With the increasing scarcity of water resources and growing population, the dual goal of saving irrigation water and increasing grain yield has become a major challenge in rice production around the world. A two-year lysimetric experiment was conducted to assess the effects of zeolite application (Z0: 0 and Z1: 15 t/hm2) and water regimes (W0: continuous flooding irrigation, W1: energy-controlled irrigation, W2: alternate wetting and drying irrigation) on grain yield, water use and total nitrogen uptake of rice. Zeolite addition to paddy field significantly increased grain yield, total N uptake, and water use efficiency (WUE), despite a negligible effect on amount of irrigation water used. Compared with W0, the separate use of W1 and W2 each considerably decreased irrigation water. However, W2-grown rice showed a significant decline in grain yield. In contrast, W1 showed comparable grain yield with W0, and achieved the highest WUE. Correlation analysis revealed that grain yield was significantly and positively correlated with effective panicles, spikelets per panicle, water consumption, and total N uptake.

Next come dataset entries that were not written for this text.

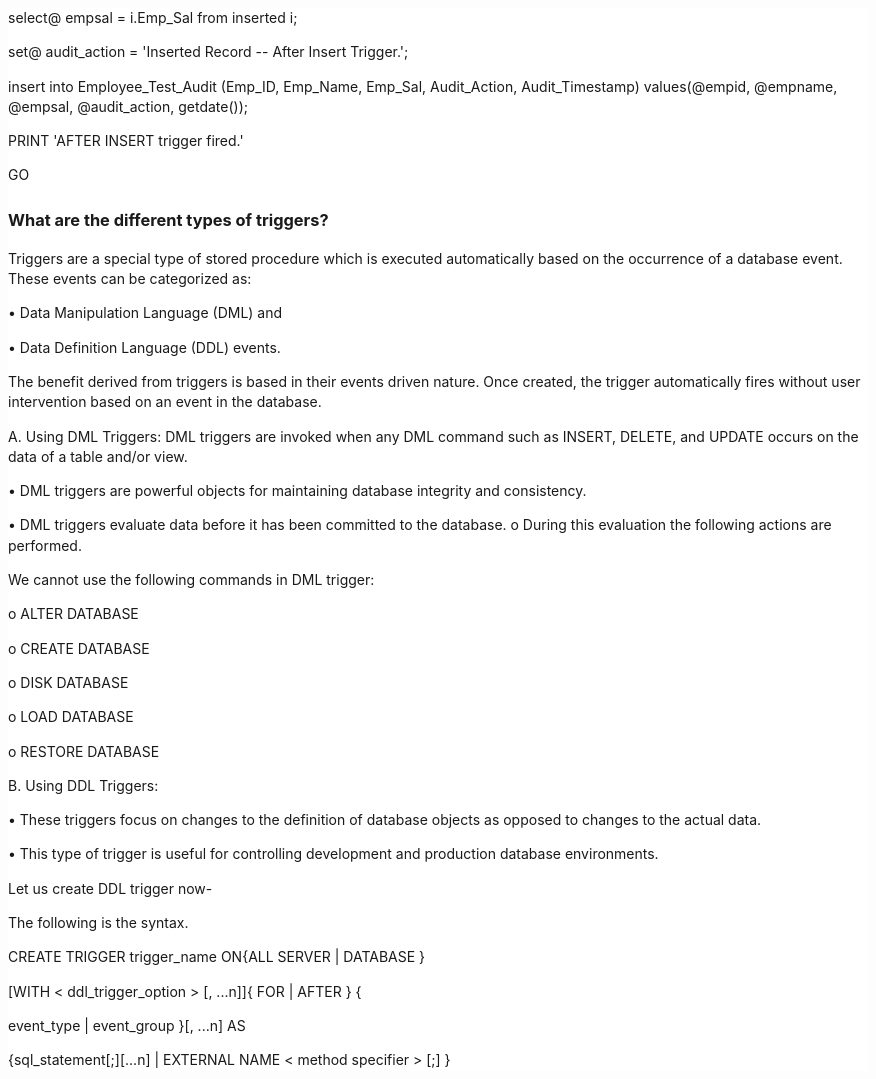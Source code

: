 select@ empsal = i.Emp_Sal from inserted i; 

set@ audit_action = 'Inserted Record -- After Insert Trigger.'; 	

insert into Employee_Test_Audit	(Emp_ID, Emp_Name, Emp_Sal, Audit_Action, Audit_Timestamp)	values(@empid, @empname, @empsal, @audit_action, getdate()); 	

PRINT 'AFTER INSERT trigger fired.' 	

GO
 

### What are the different types of triggers?

Triggers are a special type of stored procedure which is executed automatically based on the occurrence of a database event. These events can be categorized as:

•	Data Manipulation Language (DML) and

•	Data Definition Language (DDL) events.

The benefit derived from triggers is based in their events driven nature. Once created, the trigger automatically fires without user intervention based on an event in the database.

A.	Using DML Triggers: DML triggers are invoked when any DML command such as INSERT, DELETE, and UPDATE occurs on the data of a table and/or view.

• DML triggers are powerful objects for maintaining database integrity and consistency.

• DML triggers evaluate data before it has been committed to the database. o During this evaluation the following actions are performed.

We cannot use the following commands in DML trigger:

o	ALTER DATABASE

o	CREATE DATABASE

o	DISK DATABASE

o	LOAD DATABASE

o	RESTORE DATABASE

B.	Using DDL Triggers:

• These triggers focus on changes to the definition of database objects as opposed to changes to the actual data.

• This type of trigger is useful for controlling development and production database environments.

Let us create DDL trigger now-

The following is the syntax.

CREATE TRIGGER trigger_name	ON{ALL SERVER | DATABASE	}

[WITH < ddl_trigger_option > [, ...n]]{	FOR | AFTER	}	{

event_type | event_group	}[, ...n]	AS

{sql_statement[;][...n] | EXTERNAL NAME < method specifier > [;] 	}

It is concluded that the combination of zeolite application at the rate of 15 t/hm2 and energy-controlled irrigation could be recommended to benefit farmers by reducing irrigation water while improving grain yield on a clay loam soil.
Keywords: zeolite, alternate wetting and drying irrigation, rice, yield, water use efficiency
DOI: 10.25165/j.ijabe.20181101.3064

Citation: Zheng J L, Chen T T, Xia G M, Chen W, Liu G Y, Chi D C. Effects of zeolite application on grain yield, water use and nitrogen uptake of rice under alternate wetting and drying irrigation. Int J Agric & Biol Eng, 2018; 11(1): 157–164.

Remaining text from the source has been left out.